The gospel appears now to have been subsumed into the politically loaded linguistic communication of 'inclusion', which has multiple problems. As Edward Dowler has pointed out virtually eloquently, the term itself is breathless, since it actually excludes those who do not accept its programme. The current narrative of inclusion only includes certain groups, as yesterday's row about public school funding highlighted: working class white boys, left backside past the pedagogy system, don't quite merit inclusion. And the style the narrative of 'including the marginalised' is communicated lacks coherence and credibility. I confess I found it hard to listen to a Baroness speaking about a Cambridge college equally an example of beingness 'marginalised'. It would be hard to recall of a context which was less marginalised in our culture! And I wonder what a strange dynamic is at work when an Eton and Cambridge educated church leader talks about the marginalised in a magnificent cathedral, rather than hearing the message from someone working in the bodily marginal places that the C of Eastward finds it virtually impossible to reach? I wonder how that message is received in those places? And what volition the response of the bulk of the population be? I need to assist the poor—but I am non the poor, and then this message is non really for me.
What might we do to accost this disconnect? We demand to read the stories more carefully, attending to what they are really saying, and in item noting the consistent theme of the divine initiative expressed in the action of God as the key character in the drama. I had an interesting correspondence with Malcolm Guite, following a slightly frustrated and interpret mail of mine on Facebook. Malcolm comments that his aim in working with university students is to make the gospel relevant and credible, trying to 'remove the many scandals and stumbling blocks that lie in their style when they perceive Christianity to be narrow, judgemental, sectarian and intellectually shallow, an impression some public christians unfortunately give.' I think this is thoroughly commendable, simply I don't think that this is undermined by the approach I am offering.

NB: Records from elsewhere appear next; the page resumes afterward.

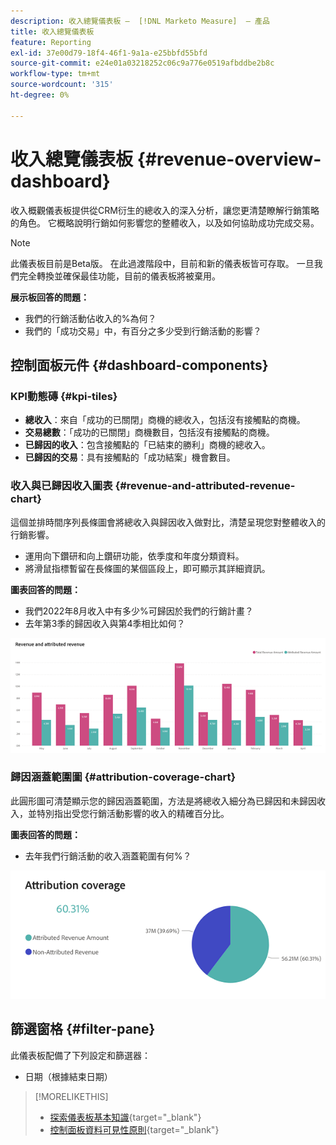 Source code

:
 ```yaml
---
description: 收入總覽儀表板 —  [!DNL Marketo Measure]  — 產品
title: 收入總覽儀表板
feature: Reporting
exl-id: 37e00d79-18f4-46f1-9a1a-e25bbfd55bfd
source-git-commit: e24e01a03218252c06c9a776e0519afbddbe2b8c
workflow-type: tm+mt
source-wordcount: '315'
ht-degree: 0%

---
```


# 收入總覽儀表板 {#revenue-overview-dashboard}

收入概觀儀表板提供從CRM衍生的總收入的深入分析，讓您更清楚瞭解行銷策略的角色。 它概略說明行銷如何影響您的整體收入，以及如何協助成功完成交易。

>[!NOTE]
>
>此儀表板目前是Beta版。 在此過渡階段中，目前和新的儀表板皆可存取。 一旦我們完全轉換並確保最佳功能，目前的儀表板將被棄用。

**展示板回答的問題：**

* 我們的行銷活動佔收入的%為何？
* 我們的「成功交易」中，有百分之多少受到行銷活動的影響？

## 控制面板元件 {#dashboard-components}

### KPI動態磚 {#kpi-tiles}

* **總收入**：來自「成功的已關閉」商機的總收入，包括沒有接觸點的商機。
* **交易總數**：「成功的已關閉」商機數目，包括沒有接觸點的商機。
* **已歸因的收入**：包含接觸點的「已結束的勝利」商機的總收入。
* **已歸因的交易**：具有接觸點的「成功結案」機會數目。

### 收入與已歸因收入圖表 {#revenue-and-attributed-revenue-chart}

這個並排時間序列長條圖會將總收入與歸因收入做對比，清楚呈現您對整體收入的行銷影響。

* 運用向下鑽研和向上鑽研功能，依季度和年度分類資料。
* 將滑鼠指標暫留在長條圖的某個區段上，即可顯示其詳細資訊。

**圖表回答的問題：**

* 我們2022年8月收入中有多少%可歸因於我們的行銷計畫？
* 去年第3季的歸因收入與第4季相比如何？

![](assets/revenue-overview-dashboard-1.png)

### 歸因涵蓋範圍圖 {#attribution-coverage-chart}

此圓形圖可清楚顯示您的歸因涵蓋範圍，方法是將總收入細分為已歸因和未歸因收入，並特別指出受您行銷活動影響的收入的精確百分比。

**圖表回答的問題：**

* 去年我們行銷活動的收入涵蓋範圍有何%？

![](assets/revenue-overview-dashboard-2.png)

## 篩選窗格 {#filter-pane}

此儀表板配備了下列設定和篩選器：

* 日期（根據結束日期）

>[!MORELIKETHIS]
>
>* [探索儀表板基本知識](/help/marketo-measure-discover-ui/dashboards/discover-dashboard-basics.md){target="_blank"}
>* [控制面板資料可見性原則](/help/marketo-measure-discover-ui/dashboards/dashboard-data-visibility-policy.md){target="_blank"}
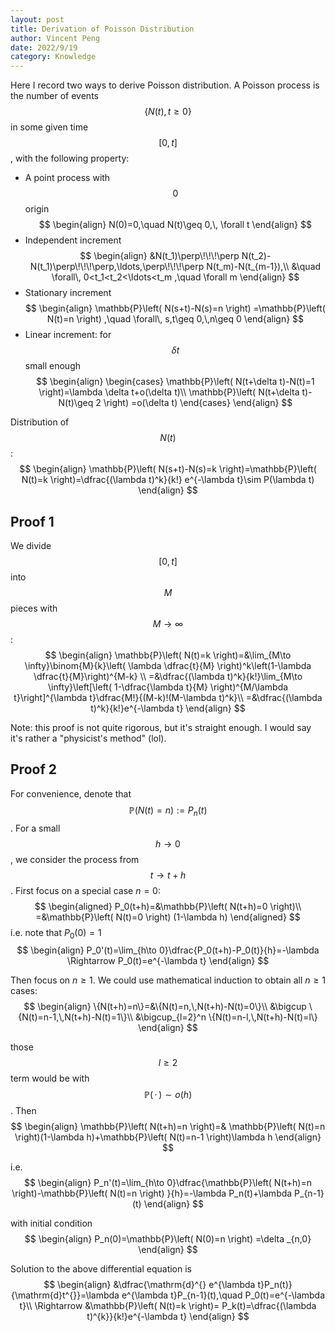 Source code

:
 ```yaml
---
layout: post
title: Derivation of Poisson Distribution
author: Vincent Peng
date: 2022/9/19
category: Knowledge
---
```


Here I record two ways to derive Poisson distribution. A Poisson process is the number of events $$\{N(t),t\geq 0\}$$ in some given time $$[0,t]$$, with the following property:
- A point process with $$0$$ origin
$$
\begin{align}
    N(0)=0,\quad N(t)\geq 0,\, \forall t
\end{align}
$$  
- Independent increment
$$
\begin{align}
    &N(t_1)\perp\!\!\!\perp N(t_2)-N(t_1)\perp\!\!\!\perp,\ldots,\perp\!\!\!\perp N(t_m)-N(t_{m-1}),\\
    &\quad \forall\, 0<t_1<t_2<\ldots<t_m ,\quad \forall m
\end{align}
$$ 
- Stationary increment
$$
\begin{align}
    \mathbb{P}\left( N(s+t)-N(s)=n \right) =\mathbb{P}\left( N(t)=n \right) ,\quad \forall\, s,t\geq 0,\,n\geq 0
\end{align}
$$ 
- Linear increment: for $$\delta t$$ small enough
$$
\begin{align}
    \begin{cases}
        \mathbb{P}\left( N(t+\delta t)-N(t)=1 \right)=\lambda \delta t+o(\delta t)\\
        \mathbb{P}\left( N(t+\delta t)-N(t)\geq 2 \right)  =o(\delta t)
    \end{cases}
\end{align}
$$ 

Distribution of $$N(t)$$:
$$
\begin{align}
    \mathbb{P}\left( N(s+t)-N(s)=k \right)=\mathbb{P}\left( N(t)=k \right)=\dfrac{(\lambda t)^k}{k!} e^{-\lambda t}\sim P(\lambda t) 
\end{align}
$$ 

## Proof 1

We divide $$[0,t]$$ into $$M$$ pieces with $$M\to \infty$$:
$$
\begin{align}
    \mathbb{P}\left( N(t)=k \right)=&\lim_{M\to \infty}\binom{M}{k}\left( \lambda \dfrac{t}{M} \right)^k\left(1-\lambda \dfrac{t}{M}\right)^{M-k} \\
    =&\dfrac{(\lambda t)^k}{k!}\lim_{M\to \infty}\left[\left( 1-\dfrac{\lambda t}{M} \right)^{M/\lambda t}\right]^{\lambda t}\dfrac{M!}{(M-k)!(M-\lambda t)^k}\\
    =&\dfrac{(\lambda t)^k}{k!}e^{-\lambda t}
\end{align}
$$ 

Note: this proof is not quite rigorous, but it's straight enough. I would say it's rather a "physicist's method" (lol).

## Proof 2

For convenience, denote that $$\mathbb{P}\left( N(t)=n \right):=P_n(t)$$. For a small $$h\to 0$$, we consider the process from $$t\to t+h$$. First focus on a special case $n=0$:
$$
\begin{aligned}
    P_0(t+h)=&\mathbb{P}\left( N(t+h)=0 \right)\\
    =&\mathbb{P}\left( N(t)=0 \right) (1-\lambda h)
\end{aligned}
$$ 
i.e. note that $P_0(0)=1$
$$
\begin{align}
    P_0'(t)=\lim_{h\to 0}\dfrac{P_0(t+h)-P_0(t)}{h}=-\lambda \Rightarrow P_0(t)=e^{-\lambda t}
\end{align}
$$ 

Then focus on $n\geq 1$. We could use mathematical induction to obtain all $n\geq 1$ cases:
$$
\begin{align}
    \{N(t+h)=n\}=&\{N(t)=n,\,N(t+h)-N(t)=0\}\\
    &\bigcup \{N(t)=n-1,\,N(t+h)-N(t)=1\}\\
    &\bigcup_{l=2}^n \{N(t)=n-l,\,N(t+h)-N(t)=l\} 
\end{align}
$$ 

those $$l\geq 2$$ term would be with $$\mathbb{P}(\, \cdot \, )\sim o(h)$$. Then
$$
\begin{align}
    \mathbb{P}\left( N(t+h)=n \right)=& \mathbb{P}\left( N(t)=n \right)(1-\lambda h)+\mathbb{P}\left( N(t)=n-1 \right)\lambda h
\end{align}
$$ 

i.e. 
$$
\begin{align}
    P_n'(t)=\lim_{h\to 0}\dfrac{\mathbb{P}\left( N(t+h)=n \right)-\mathbb{P}\left( N(t)=n \right)  }{h}=-\lambda P_n(t)+\lambda P_{n-1}(t)
\end{align}
$$ 

with initial condition
$$
\begin{align}
    P_n(0)=\mathbb{P}\left( N(0)=n \right) =\delta _{n,0}
\end{align}
$$ 

Solution to the above differential equation is
$$
\begin{align}
    &\dfrac{\mathrm{d}^{} e^{\lambda t}P_n(t)}{\mathrm{d}t^{}}=\lambda e^{\lambda t}P_{n-1}(t),\quad P_0(t)=e^{-\lambda t}\\
    \Rightarrow &\mathbb{P}\left( N(t)=k \right)= P_k(t)=\dfrac{(\lambda t)^{k}}{k!}e^{-\lambda t}
\end{align}
$$ 
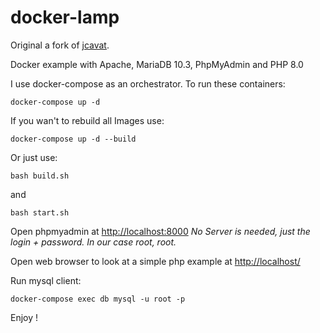 # docker-lamp

Original a fork of [jcavat](https://github.com/jcavat/docker-lamp).

Docker example with Apache, MariaDB 10.3, PhpMyAdmin and PHP 8.0

I use docker-compose as an orchestrator. To run these containers:

```
docker-compose up -d
```

If you wan't to rebuild all Images use:

```
docker-compose up -d --build
```

Or just use:

```
bash build.sh
```

and

```
bash start.sh
```

Open phpmyadmin at [http://localhost:8000](http://localhost:8000) _No Server is needed, just the login + password. In our case root, root._

Open web browser to look at a simple php example at [http://localhost/](http://localhost/)

Run mysql client:

```
docker-compose exec db mysql -u root -p
```

Enjoy !
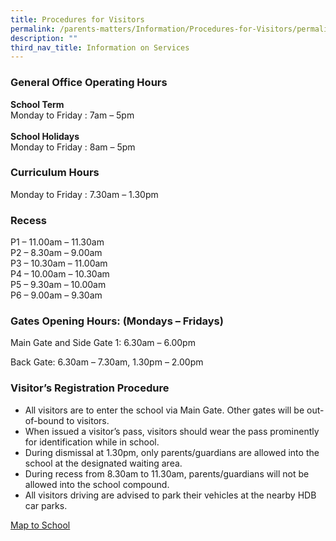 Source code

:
 ```yaml
---
title: Procedures for Visitors
permalink: /parents-matters/Information/Procedures-for-Visitors/permalink/
description: ""
third_nav_title: Information on Services
---
```

###  **General Office Operating Hours**
**School Term**  
Monday to Friday : 7am – 5pm<br><br>
**School Holidays**  
Monday to Friday : 8am – 5pm

### **Curriculum Hours**
Monday to Friday : 7.30am – 1.30pm

### **Recess**
P1 – 11.00am – 11.30am<br>
P2 – 8.30am – 9.00am<br>
P3 – 10.30am – 11.00am<br>
P4 – 10.00am – 10.30am<br>
P5 – 9.30am – 10.00am<br>
P6 – 9.00am – 9.30am
### **Gates Opening Hours: (Mondays – Fridays)**
Main Gate and Side Gate 1: 6.30am – 6.00pm

Back Gate: 6.30am – 7.30am, 1.30pm – 2.00pm

### **Visitor’s Registration Procedure**
*   All visitors are to enter the school via Main Gate. Other gates will be out-of-bound to visitors.
*   When issued a visitor’s pass, visitors should wear the pass prominently for identification while in school.
*   During dismissal at 1.30pm, only parents/guardians are allowed into the school at the designated waiting area.
*   During recess from 8.30am to 11.30am, parents/guardians will not be allowed into the school compound.
*   All visitors driving are advised to park their vehicles at the nearby HDB car parks.

[Map to School](https://www.google.com/maps/place/Unity+Primary+School/@1.4003843,103.7460549,17z/data=!4m5!3m4!1s0x0:0x74e5035d50e58a04!8m2!3d1.403245!4d103.74729) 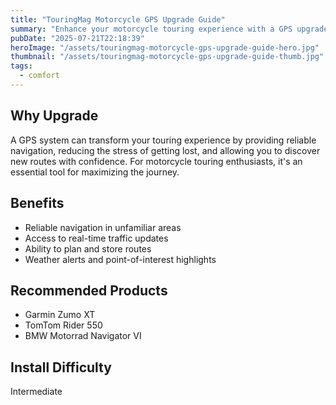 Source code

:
 ```yaml
---
title: "TouringMag Motorcycle GPS Upgrade Guide"
summary: "Enhance your motorcycle touring experience with a GPS upgrade."
pubDate: "2025-07-21T22:18:39"
heroImage: "/assets/touringmag-motorcycle-gps-upgrade-guide-hero.jpg"
thumbnail: "/assets/touringmag-motorcycle-gps-upgrade-guide-thumb.jpg"
tags:
  - comfort
---
```


<h2>Why Upgrade</h2>
<p>A GPS system can transform your touring experience by providing reliable navigation, reducing the stress of getting lost, and allowing you to discover new routes with confidence. For motorcycle touring enthusiasts, it's an essential tool for maximizing the journey.</p>
<h2>Benefits</h2>
<ul>
  <li>Reliable navigation in unfamiliar areas</li>
  <li>Access to real-time traffic updates</li>
  <li>Ability to plan and store routes</li>
  <li>Weather alerts and point-of-interest highlights</li>
</ul>
<h2>Recommended Products</h2>
<ul>
  <li>Garmin Zumo XT</li>
  <li>TomTom Rider 550</li>
  <li>BMW Motorrad Navigator VI</li>
</ul>
<h2>Install Difficulty</h2>
<p>Intermediate</p>
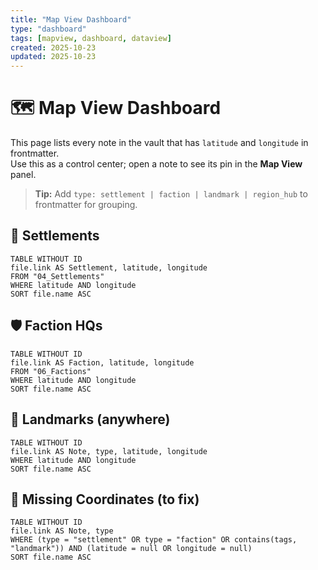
 ```yaml
---
title: "Map View Dashboard"
type: "dashboard"
tags: [mapview, dashboard, dataview]
created: 2025-10-23
updated: 2025-10-23
---
```


# 🗺️ Map View Dashboard

This page lists every note in the vault that has `latitude` and `longitude` in frontmatter.  
Use this as a control center; open a note to see its pin in the **Map View** panel.

> **Tip:** Add `type: settlement | faction | landmark | region_hub` to frontmatter for grouping.

## 📍 Settlements
```dataview
TABLE WITHOUT ID
file.link AS Settlement, latitude, longitude
FROM "04_Settlements"
WHERE latitude AND longitude
SORT file.name ASC
```

## 🛡️ Faction HQs
```dataview
TABLE WITHOUT ID
file.link AS Faction, latitude, longitude
FROM "06_Factions"
WHERE latitude AND longitude
SORT file.name ASC
```

## 🧭 Landmarks (anywhere)
```dataview
TABLE WITHOUT ID
file.link AS Note, type, latitude, longitude
WHERE latitude AND longitude
SORT file.name ASC
```

## 🔎 Missing Coordinates (to fix)
```dataview
TABLE WITHOUT ID
file.link AS Note, type
WHERE (type = "settlement" OR type = "faction" OR contains(tags, "landmark")) AND (latitude = null OR longitude = null)
SORT file.name ASC
```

In a day when the Jewish community feels less secure than ever, highlighting the Jewish context of the story, and especially its theme of fulfilment of God'southward promise to the Jews in sending a Jewish messiah, is no bad thing. The linguistic communication of 'saviour' might be thought of as religious and implausible—yet we use this linguistic communication all the time, whether it is in relation to a new manager of a football game club, or a new Prime Minister who will 'get Brexit washed'. The linguistic communication of 'sin' might lack credibility—just Francis Spufford has done a superb job (from a liberal perspective) of expressing this in the persuasive linguistic communication of the universal human tendency to mess things upward (or 'HPtFtU' as he calls information technology). Jesus didn't come to helop united states realise something that we knew deep down all along; he came to relieve united states, to practice for us something that we could non do for ourselves.
Next Christmas, I really expect forrard to Christian leaders in the public square telling united states virtually the good news of a Jewish saviour, in a story that is surprisinglyunlike our everyday experience—merely one that might merely change and transform information technology.